SEL1L variants increase NGLY1 deficiency eclosion rates and survival to adulthood.(A) Amino acid sequences for the three SEL1L variant alleles. Red boxes highlight differences between alleles. (B) SEL1L(S/P, +/+) and SEL1LΔ806-809/+ genotypes significantly increase eclosion rates and survival to adulthood (~70%) with NGLY1 knockdown when compared to SEL1L+/+ (45%, p < 0.0001). Chi-squared test. (C) Lifespan of NGLY1 KD flies shows no significant difference in survival to adulthood between SEL1L genotypes. Cox proportional hazard regression analysis.
In our original screen, we crossed a strain carrying both a GAL4 and NGLY1 RNAi transgene with strains of the DGRP. Lethality was scored based on eclosion rates and survival to adulthood of the F1 flies, which had half of their genomes from the NGLY1 RNAi strain and half from the different DGRP strains. Because the NGLY1 RNAi strain is homozygous for the common, wildtype SEL1L^S780^ allele, any new SEL1L variant introduced by the DGRP strain in the F1 generation was heterozygous with the SEL1L^S780^ allele. For clarity, we will refer to the more common major S780 allele as “wildtype” or SEL1L^+/+^. Therefore, the relevant SEL1L genotypes from our screen are: SEL1L^+/+^, SEL1L^S780P/+^, or SEL1L ^Δ806-809/+^. We focus our analyses on these three SEL1L genotypes throughout this study.
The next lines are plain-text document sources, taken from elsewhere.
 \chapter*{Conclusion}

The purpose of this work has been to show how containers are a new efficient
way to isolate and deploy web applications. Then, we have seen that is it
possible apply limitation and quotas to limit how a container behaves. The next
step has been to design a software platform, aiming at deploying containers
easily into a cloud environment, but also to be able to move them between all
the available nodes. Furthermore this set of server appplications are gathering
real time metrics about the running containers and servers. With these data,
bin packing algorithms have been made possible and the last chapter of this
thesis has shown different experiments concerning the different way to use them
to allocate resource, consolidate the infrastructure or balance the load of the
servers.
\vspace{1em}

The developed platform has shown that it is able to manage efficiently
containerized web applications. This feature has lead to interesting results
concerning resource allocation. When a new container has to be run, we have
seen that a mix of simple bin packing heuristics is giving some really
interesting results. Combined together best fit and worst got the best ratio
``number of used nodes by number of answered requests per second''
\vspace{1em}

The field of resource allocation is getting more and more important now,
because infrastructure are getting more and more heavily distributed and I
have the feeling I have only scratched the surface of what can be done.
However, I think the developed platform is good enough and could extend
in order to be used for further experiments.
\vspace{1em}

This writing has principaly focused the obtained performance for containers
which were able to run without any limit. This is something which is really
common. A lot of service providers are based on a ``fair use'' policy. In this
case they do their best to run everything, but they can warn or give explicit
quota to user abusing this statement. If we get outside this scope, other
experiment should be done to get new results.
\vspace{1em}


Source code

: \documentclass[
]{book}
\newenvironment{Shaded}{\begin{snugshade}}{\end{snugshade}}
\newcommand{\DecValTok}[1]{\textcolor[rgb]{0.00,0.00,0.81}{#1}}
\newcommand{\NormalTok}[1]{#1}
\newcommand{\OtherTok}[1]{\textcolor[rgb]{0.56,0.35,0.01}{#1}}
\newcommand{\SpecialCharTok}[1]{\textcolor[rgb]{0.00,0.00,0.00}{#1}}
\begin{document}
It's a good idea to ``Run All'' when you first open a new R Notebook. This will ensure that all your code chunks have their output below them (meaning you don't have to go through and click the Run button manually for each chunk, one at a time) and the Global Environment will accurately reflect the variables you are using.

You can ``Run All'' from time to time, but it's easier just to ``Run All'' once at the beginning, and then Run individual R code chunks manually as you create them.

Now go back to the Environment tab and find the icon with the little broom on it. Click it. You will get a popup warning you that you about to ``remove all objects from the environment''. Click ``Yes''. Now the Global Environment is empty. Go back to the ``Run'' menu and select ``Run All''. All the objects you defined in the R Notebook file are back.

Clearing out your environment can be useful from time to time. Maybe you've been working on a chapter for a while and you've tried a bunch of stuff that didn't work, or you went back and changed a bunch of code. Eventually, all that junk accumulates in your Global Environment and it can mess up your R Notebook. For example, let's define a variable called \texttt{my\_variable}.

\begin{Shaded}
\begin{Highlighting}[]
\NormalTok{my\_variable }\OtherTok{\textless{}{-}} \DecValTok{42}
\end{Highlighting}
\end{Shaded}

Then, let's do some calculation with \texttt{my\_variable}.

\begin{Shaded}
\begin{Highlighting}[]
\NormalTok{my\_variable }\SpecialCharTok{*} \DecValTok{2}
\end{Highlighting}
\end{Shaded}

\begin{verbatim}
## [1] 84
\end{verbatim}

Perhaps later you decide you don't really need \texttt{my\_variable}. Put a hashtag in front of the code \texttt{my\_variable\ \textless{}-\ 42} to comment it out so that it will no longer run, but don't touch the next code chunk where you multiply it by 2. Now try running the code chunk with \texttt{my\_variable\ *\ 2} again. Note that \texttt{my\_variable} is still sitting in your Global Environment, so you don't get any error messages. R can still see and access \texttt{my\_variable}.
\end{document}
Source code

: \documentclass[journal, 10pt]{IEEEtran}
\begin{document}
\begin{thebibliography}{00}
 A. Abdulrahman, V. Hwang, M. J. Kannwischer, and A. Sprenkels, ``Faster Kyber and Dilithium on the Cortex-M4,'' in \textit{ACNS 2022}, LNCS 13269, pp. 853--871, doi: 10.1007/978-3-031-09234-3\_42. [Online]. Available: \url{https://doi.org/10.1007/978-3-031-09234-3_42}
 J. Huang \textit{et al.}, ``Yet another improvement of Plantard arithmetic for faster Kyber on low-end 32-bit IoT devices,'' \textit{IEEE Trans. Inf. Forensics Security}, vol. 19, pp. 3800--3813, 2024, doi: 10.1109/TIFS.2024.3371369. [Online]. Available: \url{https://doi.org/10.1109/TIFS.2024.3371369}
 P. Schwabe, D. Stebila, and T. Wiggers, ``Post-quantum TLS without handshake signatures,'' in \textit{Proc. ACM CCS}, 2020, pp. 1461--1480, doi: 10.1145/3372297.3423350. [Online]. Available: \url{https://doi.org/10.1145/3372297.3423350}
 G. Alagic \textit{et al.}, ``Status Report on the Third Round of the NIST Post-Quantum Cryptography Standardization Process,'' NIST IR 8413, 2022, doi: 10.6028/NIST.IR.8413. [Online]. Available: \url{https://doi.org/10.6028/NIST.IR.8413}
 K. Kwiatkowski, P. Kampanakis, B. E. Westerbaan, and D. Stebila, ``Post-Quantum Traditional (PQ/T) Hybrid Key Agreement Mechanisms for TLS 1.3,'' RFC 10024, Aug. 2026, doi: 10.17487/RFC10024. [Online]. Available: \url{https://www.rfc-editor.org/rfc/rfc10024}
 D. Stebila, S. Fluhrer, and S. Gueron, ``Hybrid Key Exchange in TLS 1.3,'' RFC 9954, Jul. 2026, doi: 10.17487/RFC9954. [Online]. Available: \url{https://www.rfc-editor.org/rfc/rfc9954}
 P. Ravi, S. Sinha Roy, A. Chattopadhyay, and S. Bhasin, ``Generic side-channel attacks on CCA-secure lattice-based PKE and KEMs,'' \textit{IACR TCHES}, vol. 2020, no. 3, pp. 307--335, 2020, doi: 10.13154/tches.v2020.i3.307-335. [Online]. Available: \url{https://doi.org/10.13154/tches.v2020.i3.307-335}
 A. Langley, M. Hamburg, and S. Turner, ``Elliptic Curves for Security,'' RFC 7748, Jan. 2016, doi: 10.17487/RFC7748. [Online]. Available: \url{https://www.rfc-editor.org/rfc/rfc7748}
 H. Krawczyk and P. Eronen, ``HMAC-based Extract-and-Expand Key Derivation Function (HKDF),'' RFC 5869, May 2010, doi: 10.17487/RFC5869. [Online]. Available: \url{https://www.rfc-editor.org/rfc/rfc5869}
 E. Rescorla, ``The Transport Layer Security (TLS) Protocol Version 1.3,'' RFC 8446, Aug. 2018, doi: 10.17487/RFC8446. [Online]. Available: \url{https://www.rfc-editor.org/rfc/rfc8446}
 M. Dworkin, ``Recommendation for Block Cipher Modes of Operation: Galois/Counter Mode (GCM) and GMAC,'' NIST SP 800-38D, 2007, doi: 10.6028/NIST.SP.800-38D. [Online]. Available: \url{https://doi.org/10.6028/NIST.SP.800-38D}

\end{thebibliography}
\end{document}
Based on the original DGRP screen, we expected that the SEL1L^S780P/+^ and SEL1L^Δ806-809/+^ genotypes would increase eclosion rates and survival to adulthood of the NGLY1 model, compared to the wildtype SEL1L genotype. To validate the results of the screen, we crossed the same NGLY1 RNAi strain used in the modifier screen with each of our new SEL1L variant CRISPR strains to generate flies that have the exact SEL1L genotypes from the screen. The eclosion rates and survival to adulthood was determined in the same manner as the original screen, by dividing the number of NGLY1 knockdown flies by the largest balancer class in its cross [9]. There were significantly increased eclosion rates and survival to adulthood of NGLY1 knockdown flies with the SEL1L^S780P/+^ and SEL1L^Δ806-809/+^ genotypes compared to the SEL1L^+/+^ genotype (Fig 1B and S1 Data). The SEL1L^+/+^ genotype had a 45% eclosion rate and survival to adulthood compared to ~70% in the SEL1L^S780P/+^ (p < 0.001) and SEL1L^Δ806-809/+^ (p < 0.001) genotypes. This result nicely replicates our previous genetic screen that showed increased eclosion rates and survival to adulthood in the DGRP lines with these particular SEL1L variants and suggests that the SEL1L^S780P^ and SEL1L^Δ806-809^ alleles are protective against NGLY1 deficiency. We also evaluated the lifespan of these surviving NGLY1 knockdown flies, but found no significant differences between the SEL1L^S780P/+^ and SEL1L^Δ806-809/+^ and the SEL1L^+/+^ genotype (Fig 1C and S1 Data), suggesting that the interaction occurs during development.
SEL1L variants impact sensitivity to proteasome inhibition in NGLY1+/- flies
We next interrogated pathways that involve both SEL1L and NGLY1 to understand how these SEL1L variants are protecting against NGLY1 deficiency. Both NGLY1 and SEL1L were previously identified as modifier genes of NRF1, which encodes for an important transcription factor that upregulates proteasome genes in response to proteasomal stress [17,18]. The importance of NGLY1 in NRF1 function is well established. NGLY1 mutants have reduced proteasome function and are exquisitely sensitive to proteasome stress because NRF1 is not processed [17,18,24,25]. Previous studies have shown that heterozygous NGLY1 null larvae, which are otherwise normal, are sensitive to proteasome inhibition, leading to larval size defects [24,25]. Although SEL1L was identified as a genetic modifier of NRF1, its role in NRF1 signaling has not been determined. We hypothesized that these SEL1L variants would affect NRF1 signaling and modify phenotypes in an NGLY1 deficiency model.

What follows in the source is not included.